### PROBLEM DETAILS
As the answer, give every line of the records that includes the word "dependency".

### GIVEN INFORMATION
○ ○ ○ ○ ○ ○ ○

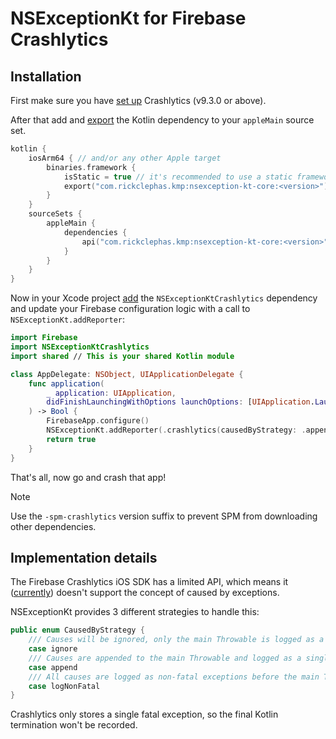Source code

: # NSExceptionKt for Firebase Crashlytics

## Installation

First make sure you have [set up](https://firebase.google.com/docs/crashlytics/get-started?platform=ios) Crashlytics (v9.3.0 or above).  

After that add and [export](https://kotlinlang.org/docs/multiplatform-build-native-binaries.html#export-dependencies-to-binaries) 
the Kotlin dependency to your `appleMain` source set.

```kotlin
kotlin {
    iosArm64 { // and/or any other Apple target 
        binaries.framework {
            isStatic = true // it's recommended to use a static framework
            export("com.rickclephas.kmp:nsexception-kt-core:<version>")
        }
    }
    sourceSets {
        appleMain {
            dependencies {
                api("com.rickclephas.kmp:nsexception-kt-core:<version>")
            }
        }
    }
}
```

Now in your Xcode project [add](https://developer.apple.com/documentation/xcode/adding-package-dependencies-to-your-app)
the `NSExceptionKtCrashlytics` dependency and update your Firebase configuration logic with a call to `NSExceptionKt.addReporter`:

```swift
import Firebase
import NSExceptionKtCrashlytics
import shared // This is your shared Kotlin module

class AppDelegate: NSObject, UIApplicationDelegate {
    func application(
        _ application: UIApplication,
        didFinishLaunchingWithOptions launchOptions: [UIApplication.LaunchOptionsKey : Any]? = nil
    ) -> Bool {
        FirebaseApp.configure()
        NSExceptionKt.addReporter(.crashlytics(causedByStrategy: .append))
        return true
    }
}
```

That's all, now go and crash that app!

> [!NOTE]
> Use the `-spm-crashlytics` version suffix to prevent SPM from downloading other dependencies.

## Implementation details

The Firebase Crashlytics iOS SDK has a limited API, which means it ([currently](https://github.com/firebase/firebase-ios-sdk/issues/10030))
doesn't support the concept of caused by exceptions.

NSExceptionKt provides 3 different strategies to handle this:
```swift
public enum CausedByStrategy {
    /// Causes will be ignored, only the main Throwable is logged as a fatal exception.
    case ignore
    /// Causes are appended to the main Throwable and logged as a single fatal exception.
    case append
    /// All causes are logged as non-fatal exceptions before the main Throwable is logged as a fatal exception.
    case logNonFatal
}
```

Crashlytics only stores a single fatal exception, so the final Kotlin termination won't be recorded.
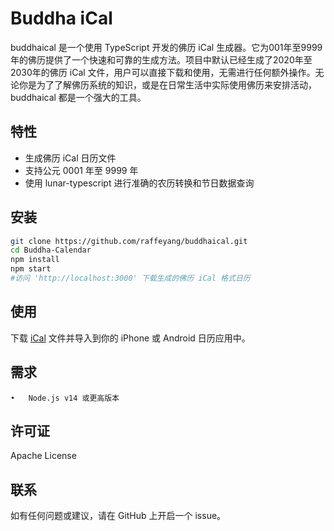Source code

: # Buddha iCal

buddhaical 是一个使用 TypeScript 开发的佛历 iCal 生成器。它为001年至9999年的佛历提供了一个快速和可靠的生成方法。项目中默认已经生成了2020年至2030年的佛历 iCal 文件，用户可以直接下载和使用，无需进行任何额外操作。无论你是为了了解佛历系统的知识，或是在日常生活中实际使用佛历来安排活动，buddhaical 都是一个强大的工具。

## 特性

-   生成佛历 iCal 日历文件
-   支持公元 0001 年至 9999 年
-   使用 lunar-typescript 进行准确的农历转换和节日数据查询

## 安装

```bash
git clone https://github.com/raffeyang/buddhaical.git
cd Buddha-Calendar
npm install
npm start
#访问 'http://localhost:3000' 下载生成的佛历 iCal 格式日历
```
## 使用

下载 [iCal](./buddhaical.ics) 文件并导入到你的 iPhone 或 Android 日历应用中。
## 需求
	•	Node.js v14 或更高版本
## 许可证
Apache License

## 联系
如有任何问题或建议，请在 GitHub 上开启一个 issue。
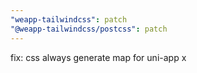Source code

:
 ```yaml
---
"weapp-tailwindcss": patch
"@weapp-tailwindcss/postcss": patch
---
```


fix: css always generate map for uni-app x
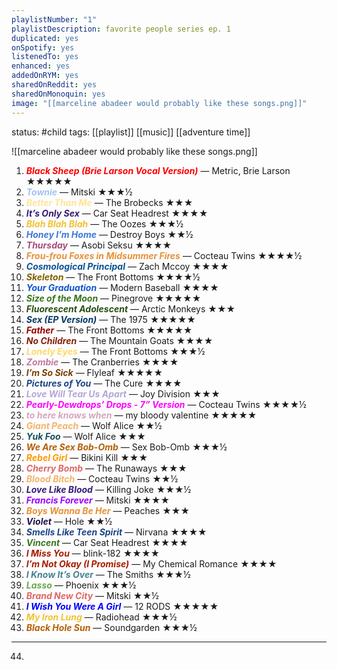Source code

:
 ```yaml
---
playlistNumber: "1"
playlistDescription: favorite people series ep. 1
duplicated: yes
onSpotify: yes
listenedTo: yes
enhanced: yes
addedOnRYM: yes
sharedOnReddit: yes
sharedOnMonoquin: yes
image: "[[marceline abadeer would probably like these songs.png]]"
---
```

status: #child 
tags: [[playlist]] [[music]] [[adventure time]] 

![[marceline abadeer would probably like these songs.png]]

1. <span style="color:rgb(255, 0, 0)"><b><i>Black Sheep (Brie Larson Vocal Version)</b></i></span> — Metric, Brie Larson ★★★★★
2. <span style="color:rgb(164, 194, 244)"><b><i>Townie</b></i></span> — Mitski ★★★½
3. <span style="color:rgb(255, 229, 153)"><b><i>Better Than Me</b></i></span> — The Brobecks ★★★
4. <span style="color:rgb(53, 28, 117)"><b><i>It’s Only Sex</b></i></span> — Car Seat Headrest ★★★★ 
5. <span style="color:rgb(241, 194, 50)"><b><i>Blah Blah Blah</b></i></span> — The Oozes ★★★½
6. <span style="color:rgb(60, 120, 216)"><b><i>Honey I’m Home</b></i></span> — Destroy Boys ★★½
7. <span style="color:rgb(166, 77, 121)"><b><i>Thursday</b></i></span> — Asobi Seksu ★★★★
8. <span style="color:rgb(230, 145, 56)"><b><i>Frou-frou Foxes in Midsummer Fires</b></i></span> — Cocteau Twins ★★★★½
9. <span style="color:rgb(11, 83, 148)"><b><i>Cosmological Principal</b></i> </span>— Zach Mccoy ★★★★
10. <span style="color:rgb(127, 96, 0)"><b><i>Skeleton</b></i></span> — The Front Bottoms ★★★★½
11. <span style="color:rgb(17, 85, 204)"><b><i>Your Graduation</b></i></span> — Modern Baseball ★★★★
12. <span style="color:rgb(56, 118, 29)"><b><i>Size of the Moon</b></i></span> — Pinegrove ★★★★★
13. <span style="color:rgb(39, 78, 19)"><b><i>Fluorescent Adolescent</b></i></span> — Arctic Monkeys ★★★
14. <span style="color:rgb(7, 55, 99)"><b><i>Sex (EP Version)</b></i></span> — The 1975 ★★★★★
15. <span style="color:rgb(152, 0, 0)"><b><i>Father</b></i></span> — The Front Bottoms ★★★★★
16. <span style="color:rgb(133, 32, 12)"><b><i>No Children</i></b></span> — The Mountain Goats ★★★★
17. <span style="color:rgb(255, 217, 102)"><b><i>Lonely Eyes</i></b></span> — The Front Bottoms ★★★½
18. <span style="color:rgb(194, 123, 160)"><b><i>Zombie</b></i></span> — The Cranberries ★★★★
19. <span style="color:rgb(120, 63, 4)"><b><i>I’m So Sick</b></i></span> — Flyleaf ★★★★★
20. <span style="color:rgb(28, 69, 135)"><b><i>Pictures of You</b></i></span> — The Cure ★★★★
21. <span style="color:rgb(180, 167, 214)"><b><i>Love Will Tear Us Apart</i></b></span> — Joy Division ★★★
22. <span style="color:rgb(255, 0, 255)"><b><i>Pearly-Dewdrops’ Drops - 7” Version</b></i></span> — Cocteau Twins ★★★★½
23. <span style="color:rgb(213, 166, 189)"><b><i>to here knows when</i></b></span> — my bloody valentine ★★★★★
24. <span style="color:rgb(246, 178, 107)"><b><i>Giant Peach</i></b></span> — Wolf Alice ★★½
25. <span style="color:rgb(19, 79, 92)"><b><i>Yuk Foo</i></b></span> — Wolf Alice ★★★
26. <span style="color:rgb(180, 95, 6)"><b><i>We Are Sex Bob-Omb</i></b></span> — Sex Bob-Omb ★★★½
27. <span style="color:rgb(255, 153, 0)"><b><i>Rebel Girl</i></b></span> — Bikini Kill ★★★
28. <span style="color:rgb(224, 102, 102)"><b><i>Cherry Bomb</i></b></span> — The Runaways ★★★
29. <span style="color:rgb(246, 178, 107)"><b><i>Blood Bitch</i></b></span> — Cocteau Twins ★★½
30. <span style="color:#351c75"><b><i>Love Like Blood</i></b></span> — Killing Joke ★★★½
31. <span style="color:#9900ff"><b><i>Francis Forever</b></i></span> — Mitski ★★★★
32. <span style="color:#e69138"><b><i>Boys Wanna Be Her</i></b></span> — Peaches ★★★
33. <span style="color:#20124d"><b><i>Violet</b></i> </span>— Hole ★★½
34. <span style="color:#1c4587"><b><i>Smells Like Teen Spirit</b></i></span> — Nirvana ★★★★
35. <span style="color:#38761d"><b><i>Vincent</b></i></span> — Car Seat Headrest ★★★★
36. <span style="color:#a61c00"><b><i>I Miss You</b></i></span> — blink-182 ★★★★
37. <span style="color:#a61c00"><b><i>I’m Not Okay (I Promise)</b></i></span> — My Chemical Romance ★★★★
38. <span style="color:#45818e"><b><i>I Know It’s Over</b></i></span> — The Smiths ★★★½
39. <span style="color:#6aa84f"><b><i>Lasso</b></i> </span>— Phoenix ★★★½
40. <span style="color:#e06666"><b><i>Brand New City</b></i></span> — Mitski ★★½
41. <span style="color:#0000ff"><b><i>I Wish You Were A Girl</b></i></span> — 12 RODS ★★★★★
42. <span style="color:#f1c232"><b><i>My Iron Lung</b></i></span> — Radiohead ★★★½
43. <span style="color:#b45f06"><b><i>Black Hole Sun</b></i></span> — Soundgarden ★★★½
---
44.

○ ○ ○ ○ ○ ○ ○

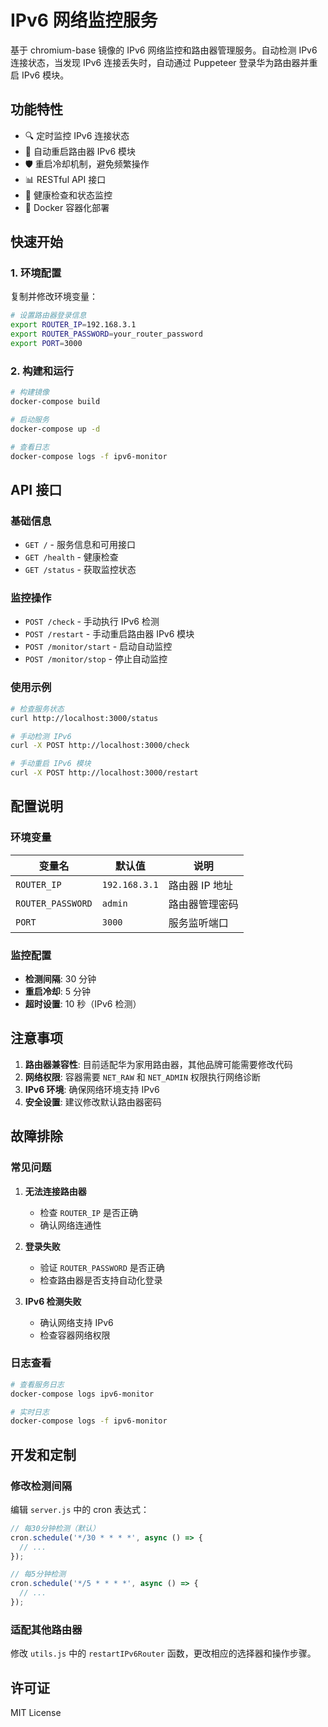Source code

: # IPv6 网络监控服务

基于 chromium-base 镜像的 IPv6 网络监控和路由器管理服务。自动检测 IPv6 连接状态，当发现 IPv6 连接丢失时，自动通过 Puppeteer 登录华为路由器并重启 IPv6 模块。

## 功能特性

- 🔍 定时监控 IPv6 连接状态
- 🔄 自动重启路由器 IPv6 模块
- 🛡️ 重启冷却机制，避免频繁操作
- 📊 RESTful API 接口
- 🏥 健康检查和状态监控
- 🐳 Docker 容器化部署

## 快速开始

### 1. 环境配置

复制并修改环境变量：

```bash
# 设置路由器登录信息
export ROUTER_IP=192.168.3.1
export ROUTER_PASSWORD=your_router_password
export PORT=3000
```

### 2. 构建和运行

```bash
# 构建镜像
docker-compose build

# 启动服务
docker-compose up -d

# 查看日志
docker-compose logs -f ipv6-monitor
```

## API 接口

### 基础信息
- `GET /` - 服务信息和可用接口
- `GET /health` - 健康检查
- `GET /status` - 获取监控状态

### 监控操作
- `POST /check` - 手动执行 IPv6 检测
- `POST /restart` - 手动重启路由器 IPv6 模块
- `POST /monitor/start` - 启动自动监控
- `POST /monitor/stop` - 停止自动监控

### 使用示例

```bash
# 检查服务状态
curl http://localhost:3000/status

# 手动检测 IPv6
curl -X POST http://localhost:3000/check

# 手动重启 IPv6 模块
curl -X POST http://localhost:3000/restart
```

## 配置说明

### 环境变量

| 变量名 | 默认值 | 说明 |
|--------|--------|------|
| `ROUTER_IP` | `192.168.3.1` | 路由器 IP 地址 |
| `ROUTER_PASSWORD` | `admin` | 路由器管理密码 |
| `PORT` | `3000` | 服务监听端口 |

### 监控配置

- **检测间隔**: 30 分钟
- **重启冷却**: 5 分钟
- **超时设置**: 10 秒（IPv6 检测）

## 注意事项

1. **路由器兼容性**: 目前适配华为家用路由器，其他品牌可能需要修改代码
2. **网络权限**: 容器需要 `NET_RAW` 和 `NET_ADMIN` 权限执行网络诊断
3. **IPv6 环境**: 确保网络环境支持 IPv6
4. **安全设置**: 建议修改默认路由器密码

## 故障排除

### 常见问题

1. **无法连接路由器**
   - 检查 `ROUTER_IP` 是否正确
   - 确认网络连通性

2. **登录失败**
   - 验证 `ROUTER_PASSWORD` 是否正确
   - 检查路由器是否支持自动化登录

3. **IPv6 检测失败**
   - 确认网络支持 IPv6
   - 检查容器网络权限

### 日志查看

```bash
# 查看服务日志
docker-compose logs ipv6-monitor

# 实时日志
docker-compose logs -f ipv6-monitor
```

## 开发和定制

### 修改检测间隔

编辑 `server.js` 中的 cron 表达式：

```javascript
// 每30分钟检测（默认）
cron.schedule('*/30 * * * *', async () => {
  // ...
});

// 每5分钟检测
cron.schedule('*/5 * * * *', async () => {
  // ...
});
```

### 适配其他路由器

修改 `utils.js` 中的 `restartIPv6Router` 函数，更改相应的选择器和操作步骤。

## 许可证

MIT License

○ ○ ○ ○ ○ ○ ○

### SOLUTION
the Kotlin dependency to your `appleMain` source set.
the `NSExceptionKtCrashlytics` dependency and update your Firebase configuration logic with a call to `NSExceptionKt.addReporter`:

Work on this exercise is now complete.